El despliegue en Minnesota formaba parte de una estrategia más amplia impulsada por el presidente Donald Trump desde 2017, orientada a utilizar recursos federales para apoyar a las autoridades locales en la gestión de protestas y la lucha contra la inmigración irregular. A través de decretos presidenciales, se facilitaron los traslados de unidades especiales de la CBP y del Servicio de Inmigración y Control de Aduanas (ICE). Entre los objetivos figuraban la disuasión de crímenes asociados al paso clandestino de personas y la contención de disturbios en ciudades con elevados índices de manifestaciones ciudadanas.
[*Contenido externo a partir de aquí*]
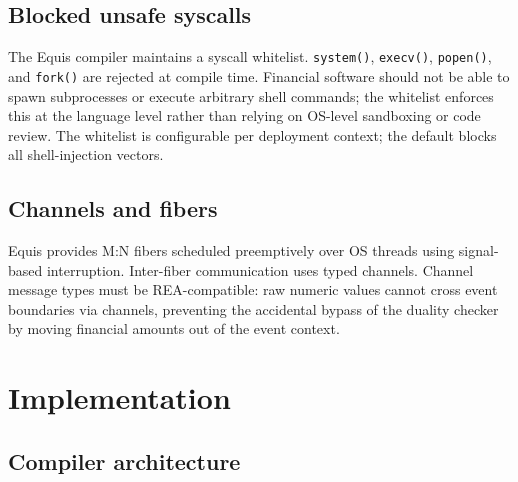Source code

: \documentclass[11pt,a4paper]{article}
\theoremstyle{remark}
\begin{document}
\subsection{Blocked unsafe syscalls}

The Equis compiler maintains a syscall whitelist. \texttt{system()},
\texttt{execv()}, \texttt{popen()}, and \texttt{fork()} are rejected at
compile time. Financial software should not be able to spawn
subprocesses or execute arbitrary shell commands; the whitelist enforces
this at the language level rather than relying on OS-level sandboxing or
code review. The whitelist is configurable per deployment context; the
default blocks all shell-injection vectors.

\subsection{Channels and fibers}

Equis provides M:N fibers scheduled preemptively over OS threads using
signal-based interruption. Inter-fiber communication uses typed
channels. Channel message types must be REA-compatible: raw numeric
values cannot cross event boundaries via channels, preventing the
accidental bypass of the duality checker by moving financial amounts
out of the event context.

\section{Implementation}\label{sec:impl}

\subsection{Compiler architecture}
\end{document}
Con la decisión de poner fin a la operación, anunciada por Tom Homan, se abre ahora un período de evaluación sobre las consecuencias en Minnesota. Autoridades estatales tendrán que reajustar sus protocolos de seguridad y restablecer relaciones con las comunidades afectadas. Según Homan, el presidente Donald Trump consideró que era oportuno explorar mecanismos alternativos de cooperación entre el ámbito federal y los gobiernos locales, liberando así a la CBP de tareas que, en su opinión, excedían el ámbito migratorio y fronterizo.